Young Adults…and…Large Inheritances

It happens in the best of families!  Young adult children inherit large sums of money, which can be a wonderful blessing or…a terrible curse.  

How can you, as a parent, prepare your children to prudently manage a future significant inheritance?  The answer is very simple:  begin talking to and teaching them as early as possible!    

Despite the compelling logic of early engagement, we see many parents elect to withhold information from their children.  Their intentions are good, often driven by fear of either spoiling the child or killing a healthy work ethic.  

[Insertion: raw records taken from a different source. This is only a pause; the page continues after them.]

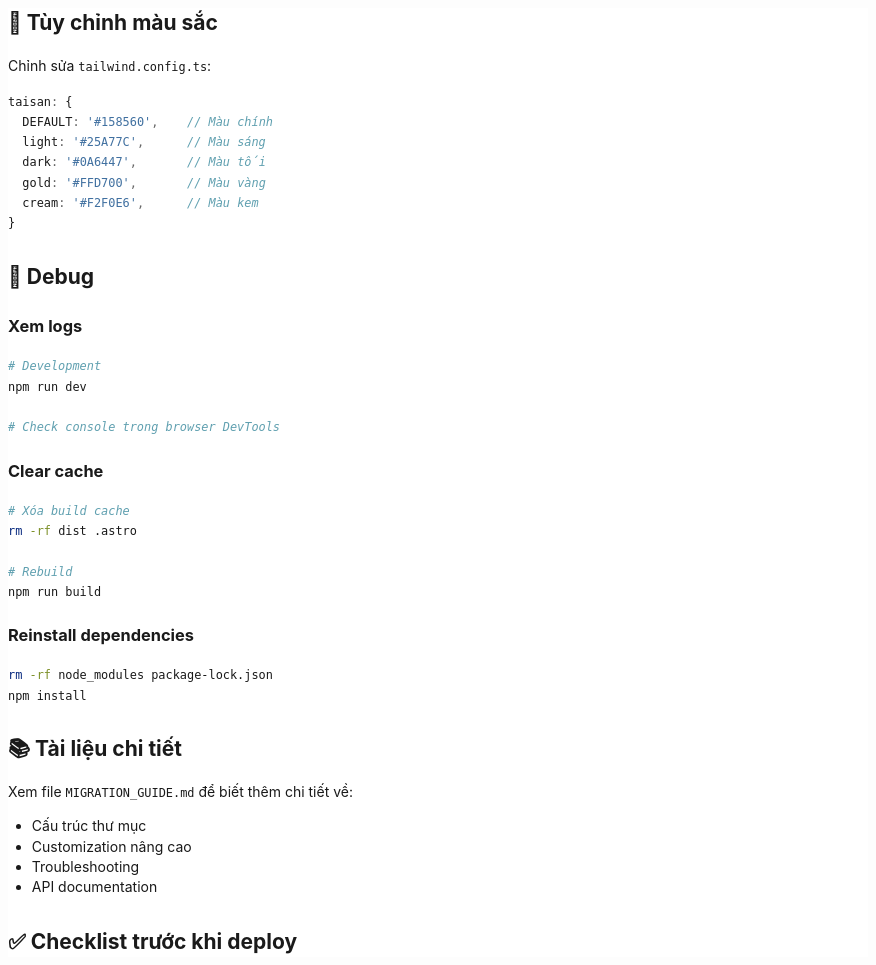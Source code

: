## 🎨 Tùy chỉnh màu sắc

Chỉnh sửa `tailwind.config.ts`:

```typescript
taisan: {
  DEFAULT: '#158560',    // Màu chính
  light: '#25A77C',      // Màu sáng
  dark: '#0A6447',       // Màu tối
  gold: '#FFD700',       // Màu vàng
  cream: '#F2F0E6',      // Màu kem
}
```

## 🐛 Debug

### Xem logs

```bash
# Development
npm run dev

# Check console trong browser DevTools
```

### Clear cache

```bash
# Xóa build cache
rm -rf dist .astro

# Rebuild
npm run build
```

### Reinstall dependencies

```bash
rm -rf node_modules package-lock.json
npm install
```

## 📚 Tài liệu chi tiết

Xem file `MIGRATION_GUIDE.md` để biết thêm chi tiết về:
- Cấu trúc thư mục
- Customization nâng cao
- Troubleshooting
- API documentation

## ✅ Checklist trước khi deploy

Unfortunately, this approach may create unanticipated consequences, including the following: 

  • Some children end up completely lost and unprepared to manage their wealth. 
  • Others become confused and angry that they were not trusted about important information. 
  • They become vulnerable to unscrupulous advisors, family members, and ‘friends’. 
  • Their inheritance arrives after they have made important life choices about things like education, career, and even who they choose to marry…choices that might have been very different had they better understood their financial future

So…engage your children as early as possible.  Although your approach will be driven by age, maturity, and circumstances, it may include the following elements: 

  • Youngsters and teens often benefit from being placed on an allowance.  It teaches the concept of limits and the need for ‘saving up’.  The end result is a growing understanding about responsibility. 
  • Use ‘buckets’ to introduce the notions of using, investing, and giving.  Here, children begin to learn about the importance of making choices. 
  • Help them discover satisfying and appropriate charitable causes.  Reinforcing a habit of philanthropy at an early age can set the stage for a lifetime of generosity. 
  • By late middle or early high school, it can be very appropriate to ‘earmark’ a small investment account for a child to begin learning (by doing) about investing as he or she experiences the ups and downs associated with securities markets.  
  • Once in high school, it can be appropriate to begin discussing the idea of an inheritance.  It’s important, however, to focus on what positive and healthy things they can accomplish with the money rather than discussing the dollar amount.  
  • Involve your trusted wealth manager!  

By adhering to the six steps outlined above, you’ll create a solid foundation that will enable your children to invest wisely and use their inheritance to pursue healthy ambitions, support worthy causes, and generally become good stewards of that which they have been given.